Street Angel: Superhero For a Day is the first volume in the ongoing Image Comics series of original Street Angel adventures to have been created in its entirety specifically for the oversize hardcover format in which this series has been published, and it shows. The artwork in this volume displays levels of both subtle nuance and brash abrasiveness that exceeds that of the prior two volumes. Rugg uses the larger canvas and higher resolution printing that comes with this format to take chances, engage in a large number of formal experiments, and just plain have fun! Cartoonists, comics makers and illustrators who take the time will find plenty of innovative approaches to the medium on display here that can – and will! – inspire and inform their own practices.
Taking a critical perspective on the text, it is worth pointing out that within the pictorial diegesis there appears an intriguing correlation between wealth and (super) power. After the introduction of the super hero motif, a transition occurs: the setting shifts – is, on the picture plane, ripped – from the garbage strewn and heavily graffitied environs of Wilksboro – which have been largely rendered so as to appear to have been drawn on and/or composed of an assemblage of corrogated cardboard, accentuating the sense of impoverishment – first to an interegnum set against a clear blue sky out of which emerges Captain Alpha who "saves the day", and then to that of a gleaming, skyscraper-filled metropolis. This subtle but unmistakable shift registers on the reader in such a way as to point towards an obvious power imbalance that exists between the office complex and the streets; the narrative further ties (masculine) sexual aggression to the ability to leverage this power imbalance to serve one's own ends; and so here implicates the superhero in representing – as a symbol/cypher – the power of wealth and a resulting inequality, indicating a corruption of the original symbolic associations that adhered to the superhero as a champion of the common man (and woman). Perhaps this shift can be read as a result of the corporatization of superheroes, as they are now, for the most part, owned by transnational global media empires (DC = TimeWarner; Marvel = Disney).

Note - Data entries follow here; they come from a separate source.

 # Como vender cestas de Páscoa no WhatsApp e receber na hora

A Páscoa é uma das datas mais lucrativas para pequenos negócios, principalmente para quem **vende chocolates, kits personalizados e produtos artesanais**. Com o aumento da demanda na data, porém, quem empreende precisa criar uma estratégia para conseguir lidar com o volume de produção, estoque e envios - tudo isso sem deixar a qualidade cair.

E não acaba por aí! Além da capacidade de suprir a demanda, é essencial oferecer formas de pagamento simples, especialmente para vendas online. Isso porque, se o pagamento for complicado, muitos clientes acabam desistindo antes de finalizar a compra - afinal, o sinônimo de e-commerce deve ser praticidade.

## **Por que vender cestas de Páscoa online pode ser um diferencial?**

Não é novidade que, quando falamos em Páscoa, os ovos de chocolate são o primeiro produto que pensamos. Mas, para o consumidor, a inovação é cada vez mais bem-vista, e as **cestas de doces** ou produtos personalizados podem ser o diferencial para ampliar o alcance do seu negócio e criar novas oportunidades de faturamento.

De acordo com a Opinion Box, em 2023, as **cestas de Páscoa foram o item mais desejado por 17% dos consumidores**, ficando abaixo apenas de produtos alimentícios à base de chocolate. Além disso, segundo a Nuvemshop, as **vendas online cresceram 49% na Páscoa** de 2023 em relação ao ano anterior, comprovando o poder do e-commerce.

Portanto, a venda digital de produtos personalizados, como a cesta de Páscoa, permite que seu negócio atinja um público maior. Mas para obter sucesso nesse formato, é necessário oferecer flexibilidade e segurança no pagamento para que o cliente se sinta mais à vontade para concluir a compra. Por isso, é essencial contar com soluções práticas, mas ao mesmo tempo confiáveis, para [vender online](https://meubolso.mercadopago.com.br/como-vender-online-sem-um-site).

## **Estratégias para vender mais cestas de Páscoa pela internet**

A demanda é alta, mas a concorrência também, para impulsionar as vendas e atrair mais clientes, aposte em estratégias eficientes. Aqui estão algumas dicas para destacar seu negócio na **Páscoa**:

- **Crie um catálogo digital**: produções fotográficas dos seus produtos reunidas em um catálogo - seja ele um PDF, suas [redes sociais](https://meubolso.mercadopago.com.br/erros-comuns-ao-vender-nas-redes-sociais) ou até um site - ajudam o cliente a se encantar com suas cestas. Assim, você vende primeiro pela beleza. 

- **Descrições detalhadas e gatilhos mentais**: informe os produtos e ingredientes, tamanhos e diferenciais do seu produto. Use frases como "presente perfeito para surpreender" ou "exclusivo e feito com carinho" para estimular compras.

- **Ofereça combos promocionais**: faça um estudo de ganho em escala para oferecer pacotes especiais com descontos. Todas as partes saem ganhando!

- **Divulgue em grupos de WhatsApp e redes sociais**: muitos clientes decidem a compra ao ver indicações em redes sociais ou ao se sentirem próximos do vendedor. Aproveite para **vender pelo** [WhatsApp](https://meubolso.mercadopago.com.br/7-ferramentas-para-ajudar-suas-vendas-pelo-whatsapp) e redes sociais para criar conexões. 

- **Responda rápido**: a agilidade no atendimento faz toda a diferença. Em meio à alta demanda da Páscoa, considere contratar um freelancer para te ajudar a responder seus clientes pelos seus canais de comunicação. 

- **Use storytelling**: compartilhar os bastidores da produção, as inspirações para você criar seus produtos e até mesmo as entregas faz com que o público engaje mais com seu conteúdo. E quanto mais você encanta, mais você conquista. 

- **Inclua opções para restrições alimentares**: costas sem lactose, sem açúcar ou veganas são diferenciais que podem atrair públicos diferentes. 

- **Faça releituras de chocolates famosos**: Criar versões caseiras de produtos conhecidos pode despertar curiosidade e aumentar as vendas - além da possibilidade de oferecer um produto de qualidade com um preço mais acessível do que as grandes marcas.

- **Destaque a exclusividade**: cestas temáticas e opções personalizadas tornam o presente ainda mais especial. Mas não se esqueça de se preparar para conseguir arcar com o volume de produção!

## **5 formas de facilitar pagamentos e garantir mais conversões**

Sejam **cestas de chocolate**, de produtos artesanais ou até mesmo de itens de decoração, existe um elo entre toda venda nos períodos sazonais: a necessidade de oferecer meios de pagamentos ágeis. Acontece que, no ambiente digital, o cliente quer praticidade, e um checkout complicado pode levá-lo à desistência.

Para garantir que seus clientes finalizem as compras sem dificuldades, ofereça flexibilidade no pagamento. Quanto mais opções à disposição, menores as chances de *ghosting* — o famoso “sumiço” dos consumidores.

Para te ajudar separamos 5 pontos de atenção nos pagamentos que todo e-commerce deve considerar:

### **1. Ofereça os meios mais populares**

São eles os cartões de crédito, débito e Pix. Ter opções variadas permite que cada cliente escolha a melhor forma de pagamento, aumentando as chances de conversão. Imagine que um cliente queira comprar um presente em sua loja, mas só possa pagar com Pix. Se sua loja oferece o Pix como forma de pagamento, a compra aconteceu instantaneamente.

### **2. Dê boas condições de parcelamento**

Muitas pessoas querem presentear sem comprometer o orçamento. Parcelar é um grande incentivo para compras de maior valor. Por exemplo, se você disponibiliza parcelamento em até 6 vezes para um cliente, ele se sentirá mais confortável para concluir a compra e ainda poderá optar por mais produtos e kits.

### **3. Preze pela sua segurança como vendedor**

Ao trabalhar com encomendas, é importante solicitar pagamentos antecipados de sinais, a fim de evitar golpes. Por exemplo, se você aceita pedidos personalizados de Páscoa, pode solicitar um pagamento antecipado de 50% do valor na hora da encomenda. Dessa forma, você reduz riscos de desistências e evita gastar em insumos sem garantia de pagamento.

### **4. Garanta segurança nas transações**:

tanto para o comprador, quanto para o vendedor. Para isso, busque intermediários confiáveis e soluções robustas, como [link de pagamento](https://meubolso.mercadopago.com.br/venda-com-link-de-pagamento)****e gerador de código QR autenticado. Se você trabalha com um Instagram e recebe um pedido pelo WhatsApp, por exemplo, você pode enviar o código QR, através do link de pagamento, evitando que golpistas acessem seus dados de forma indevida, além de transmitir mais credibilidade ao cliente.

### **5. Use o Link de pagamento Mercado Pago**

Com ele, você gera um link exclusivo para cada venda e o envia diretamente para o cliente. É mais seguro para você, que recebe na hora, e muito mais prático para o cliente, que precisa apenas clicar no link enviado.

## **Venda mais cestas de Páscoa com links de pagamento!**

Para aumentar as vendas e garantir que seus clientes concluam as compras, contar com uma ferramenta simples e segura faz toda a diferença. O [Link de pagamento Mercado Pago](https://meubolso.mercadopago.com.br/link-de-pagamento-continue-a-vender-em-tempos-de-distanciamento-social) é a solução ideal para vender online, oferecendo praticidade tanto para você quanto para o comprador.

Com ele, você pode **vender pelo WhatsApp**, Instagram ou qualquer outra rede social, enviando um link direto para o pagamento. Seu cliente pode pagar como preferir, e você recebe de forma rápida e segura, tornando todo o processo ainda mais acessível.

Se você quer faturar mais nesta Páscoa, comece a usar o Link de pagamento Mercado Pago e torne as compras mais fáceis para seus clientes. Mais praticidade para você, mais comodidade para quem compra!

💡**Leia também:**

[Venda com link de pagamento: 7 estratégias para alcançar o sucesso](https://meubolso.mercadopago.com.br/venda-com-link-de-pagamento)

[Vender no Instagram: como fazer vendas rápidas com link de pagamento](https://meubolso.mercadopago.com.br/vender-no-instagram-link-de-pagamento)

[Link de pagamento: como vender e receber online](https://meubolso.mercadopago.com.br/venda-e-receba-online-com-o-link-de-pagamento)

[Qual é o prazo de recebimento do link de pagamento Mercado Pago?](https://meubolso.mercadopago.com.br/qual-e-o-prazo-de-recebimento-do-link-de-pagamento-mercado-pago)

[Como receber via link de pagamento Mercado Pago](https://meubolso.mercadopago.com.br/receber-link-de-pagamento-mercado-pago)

Regardless, this is just one of the many layers available to perceptive readers who take their time unpacking this text.
Bonus features this time around include a "Book Club / Classroom Discussion Questions?" double-page spread – with answers provided by Street Angel and her pals (including a Jim Rugg- rendered Brian Maruca!?!) – a complete illustrated publishing history of Street Angel (including foreign editions!), and more!